#### Work instruction
Using the listing below, print the line containing "To create a", the line containing "- Menyenaraikan arahan, sumber", and each line between them, exactly and nothing else. Pictures stay out of the print.

(Dataset records)

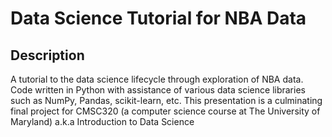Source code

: # Data Science Tutorial for NBA Data

## Description
A tutorial to the data science lifecycle through exploration of NBA data. Code written in Python with assistance of various data science libraries such as NumPy, Pandas, scikit-learn, etc. This presentation is a culminating final project for CMSC320 (a computer science course at The University of Maryland) a.k.a Introduction to Data Science
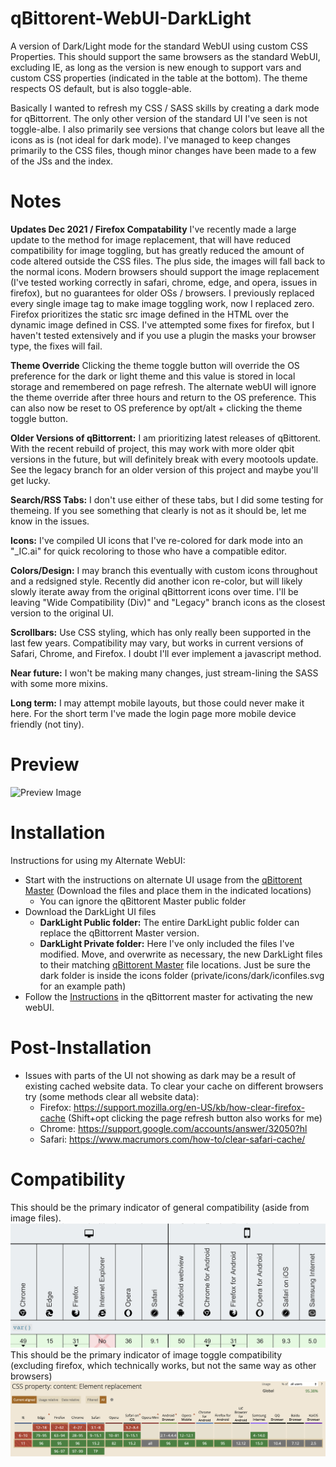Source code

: # qBittorent-WebUI-DarkLight
A version of Dark/Light mode for the standard WebUI using custom CSS Properties. This should support the same browsers as the standard WebUI, excluding IE, as long as the version is new enough to support vars and custom CSS properties (indicated in the table at the bottom). The theme respects OS default, but is also toggle-able. 

Basically I wanted to refresh my CSS / SASS skills by creating a dark mode for qBittorrent. The only other version of the standard UI I've seen is not toggle-albe. I also primarily see versions that change colors but leave all the icons as is (not ideal for dark mode). I've managed to keep changes primarily to the CSS files, though minor changes have been made to a few of the JSs and the index. 

# Notes
**Updates Dec 2021 / Firefox Compatability** I've recently made a large update to the method for image replacement, that will have reduced compatibility for image toggling, but has greatly reduced the amount of code altered outside the CSS files. The plus side, the images will fall back to the normal icons. Modern browsers should support the image replacement (I've tested working correctly in safari, chrome, edge, and opera, issues in firefox), but no guarantees for older OSs / browsers. I previously replaced every single image tag to make image toggling work, now I replaced zero. Firefox prioritizes the static src image defined in the HTML over the dynamic image defined in CSS. I've attempted some fixes for firefox, but I haven't tested extensively and if you use a plugin the masks your browser type, the fixes will fail.

**Theme Override** Clicking the theme toggle button will override the OS preference for the dark or light theme and this value is stored in local storage and remembered on page refresh. The alternate webUI will ignore the theme override after three hours and return to the OS preference. This can also now be reset to OS preference by opt/alt + clicking the theme toggle button.

**Older Versions of qBittorrent:** I am prioritizing latest releases of qBittorent. With the recent rebuild of project, this may work with more older qbit versions in the future, but will definitely break with every mootools update. See the legacy branch for an older version of this project and maybe you'll get lucky. 

**Search/RSS Tabs:** I don't use either of these tabs, but I did some testing for themeing. If you see something that clearly is not as it should be, let me know in the issues.

**Icons:** I've compiled UI icons that I've re-colored for dark mode into an "_IC.ai" for quick recoloring to those who have a compatible editor.

**Colors/Design:** I may branch this eventually with custom icons throughout and a redsigned style. Recently did another icon re-color, but will likely slowly iterate away from the original qBittorrent icons over time. I'll be leaving "Wide Compatibility (Div)" and "Legacy" branch icons as the closest version to the original UI.

**Scrollbars:** Use CSS styling, which has only really been supported in the last few years. Compatibility may vary, but works in current versions of Safari, Chrome, and Firefox. I doubt I'll ever implement a javascript method.

**Near future:** I won't be making many changes, just stream-lining the SASS with some more mixins. 

**Long term:** I may attempt mobile layouts, but those could never make it here. For the short term I've made the login page more mobile device friendly (not tiny). 

# Preview
![Preview Image](https://github.com/raylanser/DarkLight-qBittorent-WebUI/blob/master/preview.png)

# Installation
Instructions for using my Alternate WebUI:
* Start with the instructions on alternate UI usage from the [qBittorent Master](https://github.com/qbittorrent/qBittorrent/wiki/Developing-alternate-WebUIs-(WIP)) (Download the files and place them in the indicated locations)
	* You can ignore the qBittorent Master public folder
* Download the DarkLight UI files
	* **DarkLight Public folder:** The entire DarkLight public folder can replace the qBittorrent Master version.
	* **DarkLight Private folder:** Here I've only included the files I've modified. Move, and overwrite as necessary, the new DarkLight files to their matching [qBittorent Master](https://github.com/qbittorrent/qBittorrent/wiki/Developing-alternate-WebUIs-(WIP)) file locations. Just be sure the dark folder is inside the icons folder (private/icons/dark/iconfiles.svg for an example path)
* Follow the [Instructions](https://github.com/qbittorrent/qBittorrent/wiki/Alternate-WebUI-usage) in the qBittorrent master for activating the new webUI.

# Post-Installation
* Issues with parts of the UI not showing as dark may be a result of existing cached website data. To clear your cache on different browsers try (some methods clear all website data):
	* Firefox: https://support.mozilla.org/en-US/kb/how-clear-firefox-cache (Shift+opt clicking the page refresh button also works for me)
	* Chrome: https://support.google.com/accounts/answer/32050?hl
	* Safari: https://www.macrumors.com/how-to/clear-safari-cache/

# Compatibility
This should be the primary indicator of general compatibility (aside from image files).
![Preview image](https://github.com/crash0verride11/DarkLight-qBittorent-WebUI/blob/master/compatibility.png)
This should be the primary indicator of image toggle compatibility (excluding firefox, which technically works, but not the same way as other browsers)
![Preview image](https://github.com/crash0verride11/DarkLight-qBittorent-WebUI/blob/master/compatability2.png)
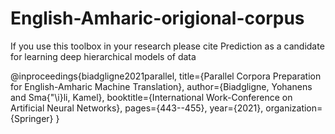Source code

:# English-Amharic-origional-corpus
If you use this toolbox in your research please cite Prediction as a candidate for learning deep hierarchical models of data

@inproceedings{biadgligne2021parallel,
  title={Parallel Corpora Preparation for English-Amharic Machine Translation},
  author={Biadgligne, Yohanens and Sma{\"\i}li, Kamel},
  booktitle={International Work-Conference on Artificial Neural Networks},
  pages={443--455},
  year={2021},
  organization={Springer}
}
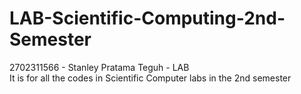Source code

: # LAB-Scientific-Computing-2nd-Semester

2702311566 - Stanley Pratama Teguh - LAB
<br>
It is for all the codes in Scientific Computer labs in the 2nd semester

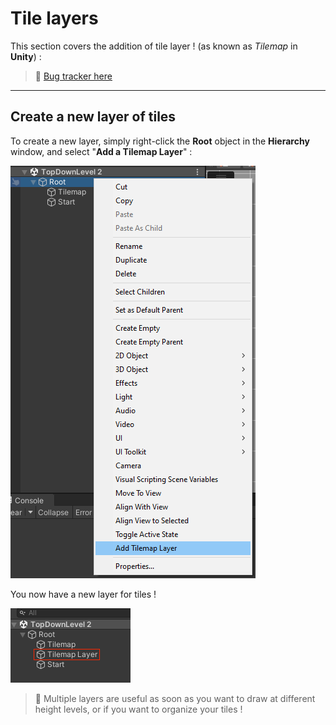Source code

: # Tile layers

This section covers the addition of tile layer ! (as known as *Tilemap* in **Unity**) :

> 🐞 [Bug tracker here](https://trello.com/b/PIzgsYov/rpg-power-forge-road-map)

---
## Create a new layer of tiles

To create a new layer, simply right-click the **Root** object in the **Hierarchy** window, and select "**Add a Tilemap Layer**" :

![add_a_layer.png](./../media/new_tile_layer/add_a_layer.png)

You now have a new layer for tiles !

![new_layer.png](./../media/new_tile_layer/new_layer.png)

> 🐲 Multiple layers are useful as soon as you want to draw at different height levels, or if you want to organize your tiles !
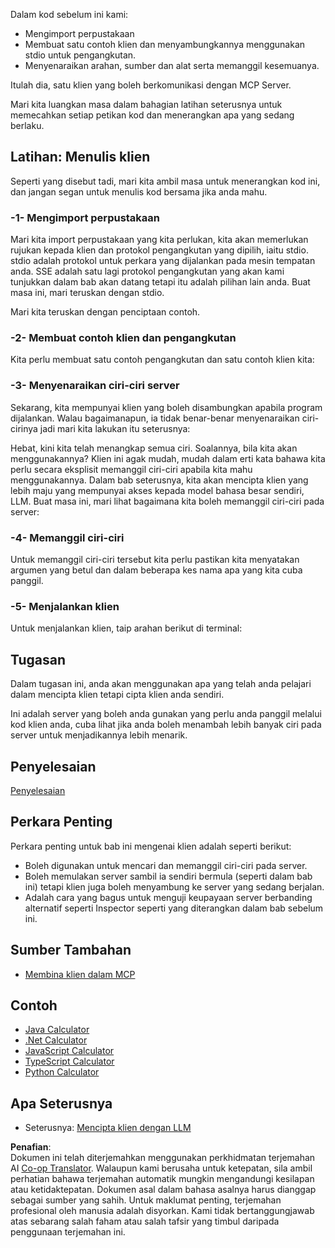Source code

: <!--
CO_OP_TRANSLATOR_METADATA:
{
  "original_hash": "2342baa570312086fc19edcf41320250",
  "translation_date": "2025-06-17T16:02:30+00:00",
  "source_file": "03-GettingStarted/02-client/README.md",
  "language_code": "ms"
}
-->
Dalam kod sebelum ini kami:

- Mengimport perpustakaan
- Membuat satu contoh klien dan menyambungkannya menggunakan stdio untuk pengangkutan.
- Menyenaraikan arahan, sumber dan alat serta memanggil kesemuanya.

Itulah dia, satu klien yang boleh berkomunikasi dengan MCP Server.

Mari kita luangkan masa dalam bahagian latihan seterusnya untuk memecahkan setiap petikan kod dan menerangkan apa yang sedang berlaku.

## Latihan: Menulis klien

Seperti yang disebut tadi, mari kita ambil masa untuk menerangkan kod ini, dan jangan segan untuk menulis kod bersama jika anda mahu.

### -1- Mengimport perpustakaan

Mari kita import perpustakaan yang kita perlukan, kita akan memerlukan rujukan kepada klien dan protokol pengangkutan yang dipilih, iaitu stdio. stdio adalah protokol untuk perkara yang dijalankan pada mesin tempatan anda. SSE adalah satu lagi protokol pengangkutan yang akan kami tunjukkan dalam bab akan datang tetapi itu adalah pilihan lain anda. Buat masa ini, mari teruskan dengan stdio.

Mari kita teruskan dengan penciptaan contoh.

### -2- Membuat contoh klien dan pengangkutan

Kita perlu membuat satu contoh pengangkutan dan satu contoh klien kita:

### -3- Menyenaraikan ciri-ciri server

Sekarang, kita mempunyai klien yang boleh disambungkan apabila program dijalankan. Walau bagaimanapun, ia tidak benar-benar menyenaraikan ciri-cirinya jadi mari kita lakukan itu seterusnya:

Hebat, kini kita telah menangkap semua ciri. Soalannya, bila kita akan menggunakannya? Klien ini agak mudah, mudah dalam erti kata bahawa kita perlu secara eksplisit memanggil ciri-ciri apabila kita mahu menggunakannya. Dalam bab seterusnya, kita akan mencipta klien yang lebih maju yang mempunyai akses kepada model bahasa besar sendiri, LLM. Buat masa ini, mari lihat bagaimana kita boleh memanggil ciri-ciri pada server:

### -4- Memanggil ciri-ciri

Untuk memanggil ciri-ciri tersebut kita perlu pastikan kita menyatakan argumen yang betul dan dalam beberapa kes nama apa yang kita cuba panggil.

### -5- Menjalankan klien

Untuk menjalankan klien, taip arahan berikut di terminal:

## Tugasan

Dalam tugasan ini, anda akan menggunakan apa yang telah anda pelajari dalam mencipta klien tetapi cipta klien anda sendiri.

Ini adalah server yang boleh anda gunakan yang perlu anda panggil melalui kod klien anda, cuba lihat jika anda boleh menambah lebih banyak ciri pada server untuk menjadikannya lebih menarik.

## Penyelesaian

[Penyelesaian](./solution/README.md)

## Perkara Penting

Perkara penting untuk bab ini mengenai klien adalah seperti berikut:

- Boleh digunakan untuk mencari dan memanggil ciri-ciri pada server.
- Boleh memulakan server sambil ia sendiri bermula (seperti dalam bab ini) tetapi klien juga boleh menyambung ke server yang sedang berjalan.
- Adalah cara yang bagus untuk menguji keupayaan server berbanding alternatif seperti Inspector seperti yang diterangkan dalam bab sebelum ini.

## Sumber Tambahan

- [Membina klien dalam MCP](https://modelcontextprotocol.io/quickstart/client)

## Contoh

- [Java Calculator](../samples/java/calculator/README.md)
- [.Net Calculator](../../../../03-GettingStarted/samples/csharp)
- [JavaScript Calculator](../samples/javascript/README.md)
- [TypeScript Calculator](../samples/typescript/README.md)
- [Python Calculator](../../../../03-GettingStarted/samples/python)

## Apa Seterusnya

- Seterusnya: [Mencipta klien dengan LLM](/03-GettingStarted/03-llm-client/README.md)

**Penafian**:  
Dokumen ini telah diterjemahkan menggunakan perkhidmatan terjemahan AI [Co-op Translator](https://github.com/Azure/co-op-translator). Walaupun kami berusaha untuk ketepatan, sila ambil perhatian bahawa terjemahan automatik mungkin mengandungi kesilapan atau ketidaktepatan. Dokumen asal dalam bahasa asalnya harus dianggap sebagai sumber yang sahih. Untuk maklumat penting, terjemahan profesional oleh manusia adalah disyorkan. Kami tidak bertanggungjawab atas sebarang salah faham atau salah tafsir yang timbul daripada penggunaan terjemahan ini.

(End Dataset records)

#### Result
To create a new layer, simply right-click the **Root** object in the **Hierarchy** window, and select "**Add a Tilemap Layer**" :

![add_a_layer.png](./../media/new_tile_layer/add_a_layer.png)

You now have a new layer for tiles !

![new_layer.png](./../media/new_tile_layer/new_layer.png)

> 🐲 Multiple layers are useful as soon as you want to draw at different height levels, or if you want to organize your tiles !
Source code

: <!--
CO_OP_TRANSLATOR_METADATA:
{
  "original_hash": "2342baa570312086fc19edcf41320250",
  "translation_date": "2025-06-17T16:02:30+00:00",
  "source_file": "03-GettingStarted/02-client/README.md",
  "language_code": "ms"
}
-->
Dalam kod sebelum ini kami:

- Mengimport perpustakaan
- Membuat satu contoh klien dan menyambungkannya menggunakan stdio untuk pengangkutan.
- Menyenaraikan arahan, sumber dan alat serta memanggil kesemuanya.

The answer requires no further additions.